▶ [Your objective]: Check every line below for the word "will" and copy the ones that have it.

▶ [Data section]:
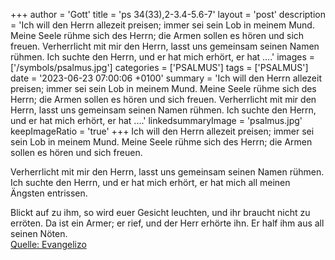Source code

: +++
author = 'Gott'
title = 'ps 34(33),2-3.4-5.6-7'
layout = 'post'
description = 'Ich will den Herrn allezeit preisen; immer sei sein Lob in meinem Mund. Meine Seele rühme sich des Herrn; die Armen sollen es hören und sich freuen.  Verherrlicht mit mir den Herrn, lasst uns gemeinsam seinen Namen rühmen. Ich suchte den Herrn, und er hat mich erhört, er hat ....'
images = ['/symbols/psalmus.jpg']
categories = ['PSALMUS']
tags = ['PSALMUS']
date = '2023-06-23 07:00:06 +0100'
summary = 'Ich will den Herrn allezeit preisen; immer sei sein Lob in meinem Mund. Meine Seele rühme sich des Herrn; die Armen sollen es hören und sich freuen.  Verherrlicht mit mir den Herrn, lasst uns gemeinsam seinen Namen rühmen. Ich suchte den Herrn, und er hat mich erhört, er hat ....'
linkedsummaryImage = 'psalmus.jpg'
keepImageRatio = 'true'
+++
Ich will den Herrn allezeit preisen;
immer sei sein Lob in meinem Mund.
Meine Seele rühme sich des Herrn;
die Armen sollen es hören und sich freuen.

Verherrlicht mit mir den Herrn,
lasst uns gemeinsam seinen Namen rühmen.
Ich suchte den Herrn, und er hat mich erhört,
er hat mich all meinen Ängsten entrissen.<!--more-->

Blickt auf zu ihm, so wird euer Gesicht leuchten,
und ihr braucht nicht zu erröten.
Da ist ein Armer; er rief, und der Herr erhörte ihn.
Er half ihm aus all seinen Nöten.<br> [Quelle: Evangelizo](https://evangeliumtagfuertag.org/DE/gospel)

▶ [Output of the task]:
description = 'Ich will den Herrn allezeit preisen; immer sei sein Lob in meinem Mund. Meine Seele rühme sich des Herrn; die Armen sollen es hören und sich freuen.  Verherrlicht mit mir den Herrn, lasst uns gemeinsam seinen Namen rühmen. Ich suchte den Herrn, und er hat mich erhört, er hat ....'
summary = 'Ich will den Herrn allezeit preisen; immer sei sein Lob in meinem Mund. Meine Seele rühme sich des Herrn; die Armen sollen es hören und sich freuen.  Verherrlicht mit mir den Herrn, lasst uns gemeinsam seinen Namen rühmen. Ich suchte den Herrn, und er hat mich erhört, er hat ....'
Ich will den Herrn allezeit preisen;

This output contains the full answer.